La historia de las relaciones exteriores de los Estados Unidos provee infinidad de ejemplos de la política del “Destino Manifiesto”. Algunos de ellos son: La Doctrina Monroe (1821) que declaró que ninguna nación americana debía volver a ser sometida por Europa y que Estados Unidos intervendría si consideraba que se afectaban sus intereses. Anexión de Texas (1845). Guerra con México (1846-48) y la anexión de más de la mitad de su territorio. Guerra con España para libertar a Cuba (1898) y su ulterior Enmienda Platt. Construcción del Canal de Panamá (1901-1914). Intervención en dos ocasiones en República Dominicana (1916) (1965). Doctrina Truman (1946), mediante la que Estados Unidos comprometía su poder militar y su fuerza económica para la defensa de países contra el “mal” del comunismo.  John F. Kennedy y su expansión de la “Nueva Frontera”, la comercial, a través de la “Alianza por el progreso” en América Latina (1961). La multimillonaria inversión en fuerza militar (“Guerra de las galaxias”) de Ronald Reagan que terminó de provocar el colapso de la Unión Soviética.

Aunque la definición de la doctrina del Destino Manifiesto se interpretó originalmente en relación con la expansión territorial, poco a poco fue impulsando otro tipo de destinos, como el de  pasar a ser la primera potencia mundial a nivel científico e industrial, tecnológico y económico, deportivo y artístico. Si bien es admirable, es un karma que la nación entera parece tener que seguir pagando mientras perdure su excelencia.

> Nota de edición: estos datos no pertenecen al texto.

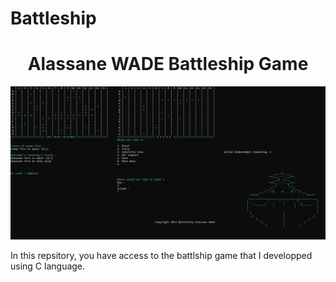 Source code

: # Battleship

<h1 align="center">
  Alassane WADE Battleship Game
</h1>

<img width="1306" alt="Screen Shot 2021-03-15 at 8 29 18 PM" src="https://github.com/alassane8/BattleShip/blob/main/BattleShip/Capture.PNG">

In this repsitory, you have access to the battlship game that I developped using C language.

Para concluir y reconociendo que el Destino Manifiesto fue una manera, quizás elegante de justificar algo injustificable, queremos citar unas palabras que pueden ser extrapoladas a prácticamente todas las intervenciones norteamericanas posteriores; Ulyses S. Grant, uno de los militares mas capaces y honestos, así como de mayor prominencia en Estados Unidos, además de partícipe en la guerra, escribió en sus memorias: “No creo que jamás haya habido una guerra más malvada que aquélla que Estados Unidos tuvo contra México. Fue lo que pensé entonces, cuando era joven, sólo que no tuve suficiente fortaleza moral como para presentar mi renuncia”.